Often when posting on this blog, I refer to the general needs of humans. I usually mention food, clothes, shelter, and healthcare. While those four general categories tend to cover the vast majority of what any given human needs, they do not cover everything. I often fail to mention the need to secure one’s retirement.
For example, if a working man earns enough income to pay for just his current food, clothes, shelter, and healthcare, we cannot truthfully call that man self-sufficiently non-poor, because that man will one day lose his ability to work. He needs to earn enough now to pay for his living expenses later, when he retires.
To accurately measure the cost of living, we must include the cost of maintaining a proper retirement fund.

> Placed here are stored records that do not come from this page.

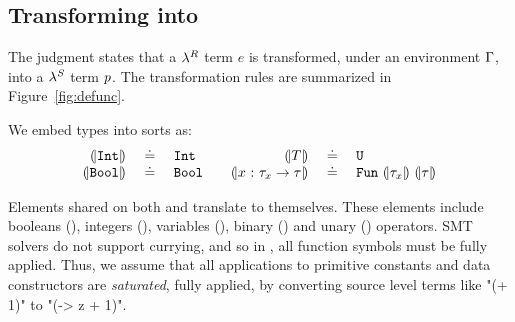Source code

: \subsection{Transforming \corelan into \smtlan}
%
\label{subsec:appendix:embedding}


%
The judgment
states that a $\corelan$ term $e$ is transformed,
under an environment $\env$, into a
$\smtlan$ term $\pred$.
%
The transformation rules are summarized in Figure~\ref{fig:defunc}.

%
We embed \corelan types into \smtlan sorts as:
%
$$
\begin{array}{rclcrcl}
\embed{\tint}                       & \defeq &  \tint &  &
\embed{T}                           & \defeq &  \tuniv \\
\embed{\tbool}                      & \defeq &  \tbool & &
\embed{\tfun{x}{\typ_x}{\typ}} & \defeq & \tsmtfun{\embed{\typ_x}}{\embed{\typ}}
\end{array}
$$

%
Elements shared on both \corelan and \smtlan
translate to themselves.
%
These elements include
booleans (\lgbool),
integers (\lgint),
variables (\lgvar),
binary (\lgbinGEN)
and unary (\lgun)
operators.
%
SMT solvers do not support currying,
and so in \smtlan, all function symbols
must be fully applied.
%
Thus, we assume that all applications
to primitive constants and data
constructors are \emph{saturated},
\ie fully applied, \eg by converting
source level terms like "(+ 1)" to
"(\z -> z + 1)".
%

These retirement costs could come in many forms, just as housing costs can come in many forms (e.g. rent vs. mortgage payments). For example, a person may own a retirement account in a bank or a 401K. In another example, a person may buy some type of retirement insurance, where the person pays a fee to a company during the person’s working life, and the company pays the person for the remainder of their life after retirement. In yet another example, some cultures make it so the younger generation of a family takes care of the older generation of that family; the costs remain essentially the same.
When calculating a general cost of living, we can of course find the basic price for the general costs of securing one’s retirement. In other words, we don’t need to worry so much about each specific way to secure one’s retirement. In analogy, we use a general cost of food to calculate the cost of living, we don’t worry about the specific store from which any given person may buy their food.